Sustainable lifestyle changes and weight loss

After the holidays, some of us may have indulged, and now, the clothes we wear are just a little too tight… oops! What we have to realise that weight loss is not a quick fix, found in a pill. The honest truth is what we all don’t like to hear/read: Weight loss means good diet, exercise and supplements. What we also need to consider is a mind- body link. When we nourish the body, reduce the physical, mental and emotional stress, and accept ourselves for all that we are, weight loss occurs in a sensible and sustainable way.

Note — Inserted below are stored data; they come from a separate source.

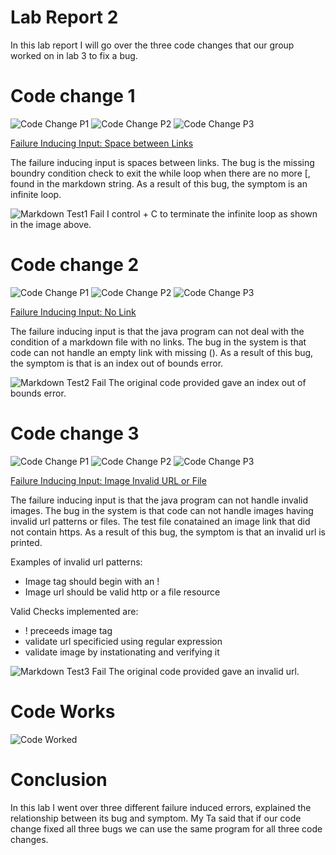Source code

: # Lab Report 2 

In this lab report I will go over the three code changes that our group worked on in lab 3 to fix a bug. 

# Code change 1

![Code Change P1](CodeChange1.png) 
![Code Change P2](CodeChange2.png)
![Code Change P3](CodeChange3.png)

[Failure Inducing Input: Space between Links](https://github.com/smallinaUCSD/markdown-parser/blob/main/Test1.md) 

The failure inducing input is spaces between links. The bug is the missing boundry condition check to exit the while loop when there are no more [, found in the markdown string. As a result of this bug, the symptom is an infinite loop.

![Markdown Test1 Fail](MarkdownTest1.png)
I control + C to terminate the infinite loop as shown in the image above.

# Code change 2

![Code Change P1](CodeChange1.png)
![Code Change P2](CodeChange2.png)
![Code Change P3](CodeChange3.png)

[Failure Inducing Input: No Link](https://github.com/smallinaUCSD/markdown-parser/blob/main/Test2.md)


The failure inducing input is that the java program can not deal with the condition of a markdown file with no links. The bug in the system is that code can not handle an empty link with missing (). As a result of this bug, the symptom is that is an index out of bounds error. 

![Markdown Test2 Fail](MarkdownTest2.png)
The original code provided gave an index out of bounds error.

# Code change 3

![Code Change P1](CodeChange1.png)
![Code Change P2](CodeChange2.png)
![Code Change P3](CodeChange3.png)

[Failure Inducing Input: Image Invalid URL or File](https://github.com/smallinaUCSD/markdown-parser/blob/main/Test3.md)

The failure inducing input is that the java program can not handle invalid images. The bug in the system is that code can not handle images having invalid url patterns or files. The test file conatained an image link that did not contain https. As a result of this bug, the symptom is that an invalid url is printed.

Examples of invalid url patterns:

* Image tag should begin with an !
* Image url should be valid http or a file resource

Valid Checks implemented are:
* ! preceeds image tag 
* validate url specificied using regular expression
* validate image by instationating and verifying it 


![Markdown Test3 Fail](MarkDownTest3.png)
The original code provided gave an invalid url. 

# Code Works 

![Code Worked](Worked.png)

# Conclusion

In this lab I went over three different failure induced errors, explained the relationship between its bug and symptom. My Ta said that if our code change fixed all three bugs we can use the same program for all three code changes.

Here are some practical lifestyle habits to adopt, long term:

  1. Food choices: Our bodies are designed to process healthy, real food. This may sound obvious, however, many of us are unaware of the fact that modern diets contain ‘dead’ foods. Dead meaning they contain substantially less nutrients than natural foods. These include: Junk and fast foods, pizza’s, pasta’s, chips, sweets and chocolates etc. What we lack from daily eating is live foods, which are fresh and natural. Our bodies crave the foods that are nutrient dense and of superior quality. I always tell patients- an old fashioned diet is the best diet- boiling beans, salad, raw veg, low wheat and more rice/quinoa/millet/amaranth etc.
  2. Probiotics: Absorption of nutrients depends on the health of our intestinal system. The gut needs to be healthy in order to extract the nutrients from the food we eat. This requires the use of a very good probiotic, as well as having cultured foods (yoghurt etc.). This will not only aid in absorption, but also cleanse the colon and allow our bodies to release toxins easily.
  3. Stress: Cortisol and inflammatory hormones run rampant when your body is stressed. These hormones lead to constant cravings and sometimes we make the wrong food choices. This is what causes our bodies to store excess fat. We have to realise the importance of how to reduce stress in our lives. The power of spending quiet time alone, having a soak in the bath, sleeping an extra hour, meditation, gardening, hobbies and exercising are invaluable to stress reduction. What also comes to play with stress is by living a sustainable life. Not overspending, living on what you need, not what you want. Find a way to lower your expenses, and live simpler.
  4. Detoxing: The more excess fat we carry on our bodies, the more toxins we harbour. The body naturally uses fat as a storage tank for toxins it cannot eliminate! It is therefore, vital that we live a detoxifying diet, continuously. This means increasing lots of fresh, raw foods (salads and sprouts), increasing water intake, green juicing, and in general, alkalising the body.